We don’t really need more proof that we really need coral reefs, but researchers from the Nature Conservancy in California have provided it.
They’ve found that the cost of damage from floods would double without them. Or, to look at it the other way, Indonesia, the Philippines, Malaysia, Mexico and Cuba could save more than $400 million a year each if they invested more in reef management.
In what they say was the first study of its size, the researchers used models commonly applied in the engineering and insurance sectors to quantify and value the flood reduction benefits provided by coral reefs, which reduce flooding by breaking waves and reducing wave energy.

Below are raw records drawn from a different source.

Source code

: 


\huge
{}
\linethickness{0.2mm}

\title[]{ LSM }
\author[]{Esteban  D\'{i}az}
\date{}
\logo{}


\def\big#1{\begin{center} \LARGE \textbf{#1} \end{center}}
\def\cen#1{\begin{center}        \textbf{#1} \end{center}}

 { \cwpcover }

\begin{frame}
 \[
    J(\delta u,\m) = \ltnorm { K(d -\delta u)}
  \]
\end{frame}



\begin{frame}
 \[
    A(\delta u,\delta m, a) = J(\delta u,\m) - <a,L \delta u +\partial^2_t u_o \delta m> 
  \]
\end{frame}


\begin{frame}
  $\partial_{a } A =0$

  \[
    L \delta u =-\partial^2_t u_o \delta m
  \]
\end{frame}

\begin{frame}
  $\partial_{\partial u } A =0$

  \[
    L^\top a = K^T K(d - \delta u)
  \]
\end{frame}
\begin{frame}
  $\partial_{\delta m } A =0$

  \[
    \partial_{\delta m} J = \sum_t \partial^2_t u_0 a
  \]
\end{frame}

They compared the flooding that occurs now with what would happen if just the top one metre of living coral reef was lost – which is already happening.
“Unfortunately, we are already losing the height and complexity of shallow reefs around the world, so we are likely already seeing increases in flood damages along many tropical coastlines,” said Dr Michael W. Beck, from the Nature Conservancy and UC Santa Cruz.

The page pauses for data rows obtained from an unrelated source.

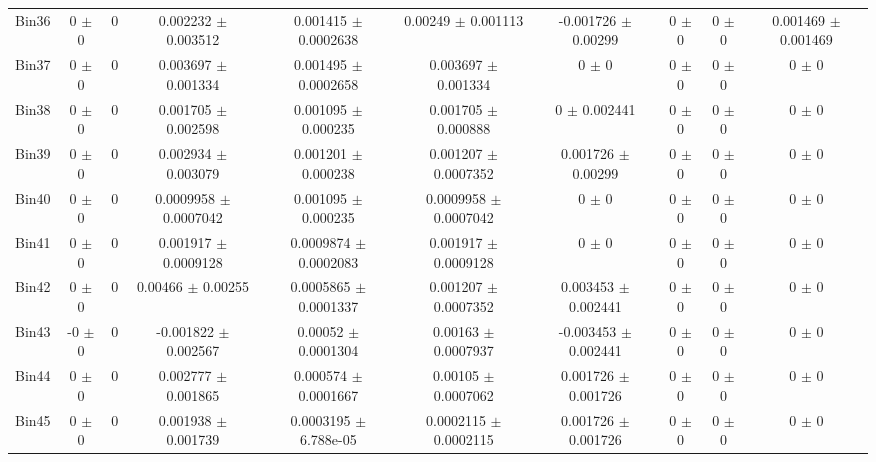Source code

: \begin{tabular}{@{\extracolsep{4pt}}lccccccccc@{}}
     Bin36 & 0 $\pm$ 0 & 0 & 0.002232 $\pm$ 0.003512 & 0.001415 $\pm$ 0.0002638 & 0.00249 $\pm$ 0.001113 & -0.001726 $\pm$ 0.00299 & 0 $\pm$ 0 & 0 $\pm$ 0 & 0.001469 $\pm$ 0.001469 \\ 
     Bin37 & 0 $\pm$ 0 & 0 & 0.003697 $\pm$ 0.001334 & 0.001495 $\pm$ 0.0002658 & 0.003697 $\pm$ 0.001334 & 0 $\pm$ 0 & 0 $\pm$ 0 & 0 $\pm$ 0 & 0 $\pm$ 0 \\ 
     Bin38 & 0 $\pm$ 0 & 0 & 0.001705 $\pm$ 0.002598 & 0.001095 $\pm$ 0.000235 & 0.001705 $\pm$ 0.000888 & 0 $\pm$ 0.002441 & 0 $\pm$ 0 & 0 $\pm$ 0 & 0 $\pm$ 0 \\ 
     Bin39 & 0 $\pm$ 0 & 0 & 0.002934 $\pm$ 0.003079 & 0.001201 $\pm$ 0.000238 & 0.001207 $\pm$ 0.0007352 & 0.001726 $\pm$ 0.00299 & 0 $\pm$ 0 & 0 $\pm$ 0 & 0 $\pm$ 0 \\ 
     Bin40 & 0 $\pm$ 0 & 0 & 0.0009958 $\pm$ 0.0007042 & 0.001095 $\pm$ 0.000235 & 0.0009958 $\pm$ 0.0007042 & 0 $\pm$ 0 & 0 $\pm$ 0 & 0 $\pm$ 0 & 0 $\pm$ 0 \\ 
     Bin41 & 0 $\pm$ 0 & 0 & 0.001917 $\pm$ 0.0009128 & 0.0009874 $\pm$ 0.0002083 & 0.001917 $\pm$ 0.0009128 & 0 $\pm$ 0 & 0 $\pm$ 0 & 0 $\pm$ 0 & 0 $\pm$ 0 \\ 
     Bin42 & 0 $\pm$ 0 & 0 & 0.00466 $\pm$ 0.00255 & 0.0005865 $\pm$ 0.0001337 & 0.001207 $\pm$ 0.0007352 & 0.003453 $\pm$ 0.002441 & 0 $\pm$ 0 & 0 $\pm$ 0 & 0 $\pm$ 0 \\ 
     Bin43 & -0 $\pm$ 0 & 0 & -0.001822 $\pm$ 0.002567 & 0.00052 $\pm$ 0.0001304 & 0.00163 $\pm$ 0.0007937 & -0.003453 $\pm$ 0.002441 & 0 $\pm$ 0 & 0 $\pm$ 0 & 0 $\pm$ 0 \\ 
     Bin44 & 0 $\pm$ 0 & 0 & 0.002777 $\pm$ 0.001865 & 0.000574 $\pm$ 0.0001667 & 0.00105 $\pm$ 0.0007062 & 0.001726 $\pm$ 0.001726 & 0 $\pm$ 0 & 0 $\pm$ 0 & 0 $\pm$ 0 \\ 
     Bin45 & 0 $\pm$ 0 & 0 & 0.001938 $\pm$ 0.001739 & 0.0003195 $\pm$ 6.788e-05 & 0.0002115 $\pm$ 0.0002115 & 0.001726 $\pm$ 0.001726 & 0 $\pm$ 0 & 0 $\pm$ 0 & 0 $\pm$ 0 \\ 
\hline\hline
  \end{tabular}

“Our national economies are normally only valued by how much we take from nature. For the first time, we can now value what every national economy gains in flood savings by conserving its coral reefs every year.”

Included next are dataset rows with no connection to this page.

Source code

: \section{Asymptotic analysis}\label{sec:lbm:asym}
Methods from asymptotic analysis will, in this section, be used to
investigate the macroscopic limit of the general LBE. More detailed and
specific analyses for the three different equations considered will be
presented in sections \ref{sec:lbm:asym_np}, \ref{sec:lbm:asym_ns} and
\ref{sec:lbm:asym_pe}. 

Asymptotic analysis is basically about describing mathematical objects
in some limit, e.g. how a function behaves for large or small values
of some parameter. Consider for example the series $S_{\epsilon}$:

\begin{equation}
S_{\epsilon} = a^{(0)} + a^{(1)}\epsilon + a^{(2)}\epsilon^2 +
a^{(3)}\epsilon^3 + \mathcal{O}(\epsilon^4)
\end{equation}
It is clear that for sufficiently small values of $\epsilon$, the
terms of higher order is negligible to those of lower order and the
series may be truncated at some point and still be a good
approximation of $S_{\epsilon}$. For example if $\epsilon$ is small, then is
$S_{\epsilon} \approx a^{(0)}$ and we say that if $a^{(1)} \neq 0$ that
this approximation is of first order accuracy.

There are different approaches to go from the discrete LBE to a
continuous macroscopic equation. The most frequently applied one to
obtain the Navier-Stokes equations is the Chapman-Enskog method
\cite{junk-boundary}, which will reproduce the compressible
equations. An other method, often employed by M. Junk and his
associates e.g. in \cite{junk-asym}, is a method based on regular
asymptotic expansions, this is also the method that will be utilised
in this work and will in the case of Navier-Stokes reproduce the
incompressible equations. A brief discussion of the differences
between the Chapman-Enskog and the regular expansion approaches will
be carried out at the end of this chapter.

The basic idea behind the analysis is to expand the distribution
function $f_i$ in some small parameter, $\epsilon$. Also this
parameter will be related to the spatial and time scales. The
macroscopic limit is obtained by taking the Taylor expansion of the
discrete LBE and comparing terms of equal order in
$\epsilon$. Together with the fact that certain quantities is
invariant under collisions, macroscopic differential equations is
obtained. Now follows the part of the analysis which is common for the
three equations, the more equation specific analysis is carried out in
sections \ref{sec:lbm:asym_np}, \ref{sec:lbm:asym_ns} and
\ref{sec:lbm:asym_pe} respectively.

Double, triple, even quadruple
Beck and his colleagues estimate that without living coral reefs expected annual expected damages from flooding would double (an increase of US$4 billion) while from frequent storms it would triple, or quadruple if coupled with sea level rises. For the 1-in-100 year storms, flood damage could increase by 91 per cent to $272 billion.
The study finds that per capita reefs provide the most benefits to small island states, including the Cayman Islands, Belize, Grenada, Cuba, Bahamas, Jamaica and the Philippines.
“These estimates make a compelling case for present-day spending on reef management without assuming that reefs will disappear altogether under a business as usual scenario; nor do they rely on just rare, large storms,” said Dr Borja Reguero from UC Santa Cruz.
“Better valuations of the benefits provided by coastal habitats like coral reefs, provided in terms familiar to decision makers, can help decision makers recognise the value and ensure the protection of these critical habitats and their services.”
The researchers say they have begun working with disaster agencies and the insurance industry, including FEMA, the World Bank, Munich Re, Swiss Re, and Lloyd’s, to use these results to inform funding decisions and insurance tools that can support reef restoration for risk reduction.
The results from these analyses are mappable and downloadable on the Natural Coastal Protection app.
The paper published in Nature Communications.